What you will do |
Among these entries, count the lines containing the word "manufacturing" and answer with only the number.

== Segment start ==

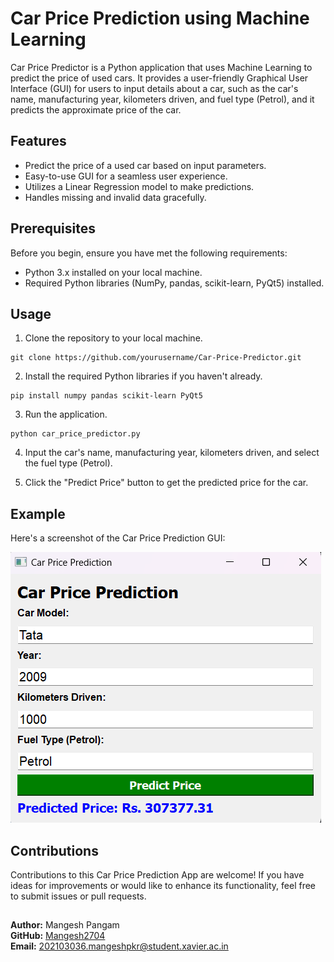 # Car Price Prediction using Machine Learning

Car Price Predictor is a Python application that uses Machine Learning to predict the price of used cars. It provides a user-friendly Graphical User Interface (GUI) for users to input details about a car, such as the car's name, manufacturing year, kilometers driven, and fuel type (Petrol), and it predicts the approximate price of the car.

## Features

- Predict the price of a used car based on input parameters.
- Easy-to-use GUI for a seamless user experience.
- Utilizes a Linear Regression model to make predictions.
- Handles missing and invalid data gracefully.

## Prerequisites

Before you begin, ensure you have met the following requirements:

- Python 3.x installed on your local machine.
- Required Python libraries (NumPy, pandas, scikit-learn, PyQt5) installed.

## Usage

1. Clone the repository to your local machine.

```shell
git clone https://github.com/yourusername/Car-Price-Predictor.git
```

2. Install the required Python libraries if you haven't already.

```shell
pip install numpy pandas scikit-learn PyQt5
```

3. Run the application.

```shell
python car_price_predictor.py
```

4. Input the car's name, manufacturing year, kilometers driven, and select the fuel type (Petrol).

5. Click the "Predict Price" button to get the predicted price for the car.

## Example

Here's a screenshot of the Car Price Prediction GUI:

![Car Price Prediction GUI](car_predict.png)

## Contributions

Contributions to this Car Price Prediction App are welcome! If you have ideas for improvements or would like to enhance its functionality, feel free to submit issues or pull requests.

##
**Author:** Mangesh Pangam  
**GitHub:** [Mangesh2704](https://github.com/Mangesh2704)  
**Email:** 202103036.mangeshpkr@student.xavier.ac.in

== Segment end ==

Answer to the problem |
2